_Task statement:_ Throughout the material, count the lines with the word "output" in them, and answer with only the figure.

_Supplied material:_
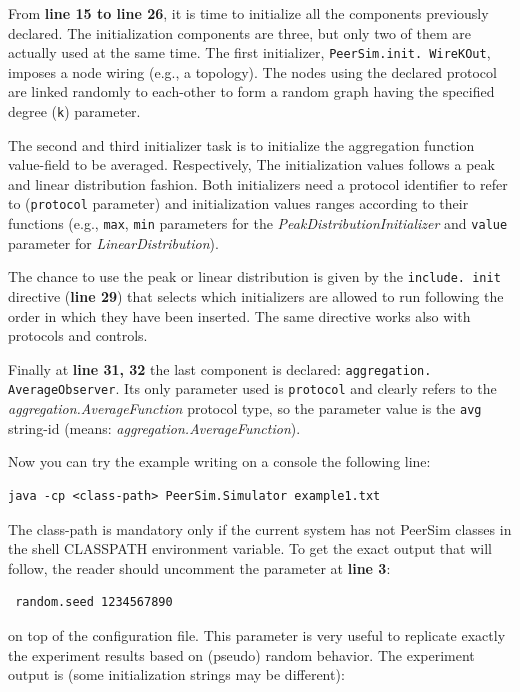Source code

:\documentclass[a4paper,11pt]{article}
\begin{document}
From \textbf{line 15 to line 26}, it is time to initialize all the
components previously declared. The initialization components
are three, but only two of them are actually used at the same
time. The first initializer, \texttt{PeerSim.init. WireKOut},
imposes a node wiring (e.g., a topology). The nodes using the declared
protocol are linked
randomly to each-other to form a random graph having the specified
degree (\texttt{k}) parameter. 

The second and third initializer task is to initialize the aggregation
function value-field to be averaged. Respectively, The initialization
values follows a peak and linear
distribution fashion. Both initializers need a protocol identifier to
refer to (\texttt{protocol} parameter) and initialization values
ranges according to their functions (e.g., \texttt{max}, \texttt{min}
parameters 
for the \emph{PeakDistributionInitializer} and \texttt{value}
parameter for \emph{LinearDistribution}). 

The chance to use the peak or linear distribution is given by the
\texttt{include. init} directive (\textbf{line 29}) that selects which
initializers are 
allowed to run following the order in which they have been
inserted. The same directive works also with protocols and controls.

Finally at \textbf{line 31, 32} the last component is declared:
\texttt{aggregation. AverageObserver}. Its only parameter used is \texttt{protocol} and clearly refers to the
\emph{aggregation.AverageFunction} protocol type, so the parameter
value is the \texttt{avg} string-id (means: \emph{aggregation.AverageFunction}). 

Now you can try the example writing on a console the following line:

\begin{verbatim}
java -cp <class-path> PeerSim.Simulator example1.txt \end{verbatim}

The class-path is mandatory only if the current system has not PeerSim
classes in the shell CLASSPATH environment variable. To get the exact
output that will follow, the reader should uncomment the parameter
at \textbf{line 3}:

\begin{verbatim} random.seed 1234567890 \end{verbatim}

on top of the configuration file. This parameter is very useful to
replicate exactly the experiment results based on (pseudo) random
behavior. The experiment output is (some initialization strings may
be different):
\end{document}

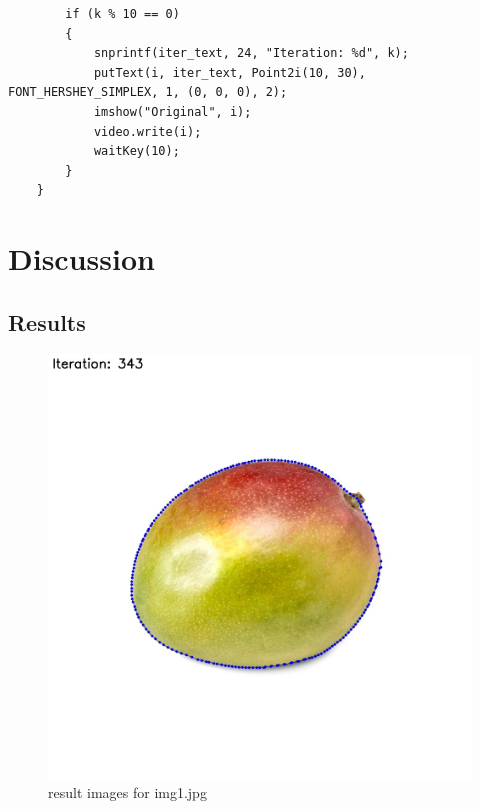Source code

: \documentclass[12pt,a4paper]{report}
\begin{document}
\begin{lstlisting}
        if (k % 10 == 0)
        {
            snprintf(iter_text, 24, "Iteration: %d", k);
            putText(i, iter_text, Point2i(10, 30), FONT_HERSHEY_SIMPLEX, 1, (0, 0, 0), 2);
            imshow("Original", i);
            video.write(i);
            waitKey(10);
        }
    }
\end{lstlisting}

\clearpage



\chapter{Discussion}
\section{Results}
\begin{figure}[!htb]
    \centering
      \includegraphics[height=0.3\paperheight]{result_img/result_img1.jpg}
    \caption{result images for img1.jpg}
\end{figure}
\end{document}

_Written answer:_ 2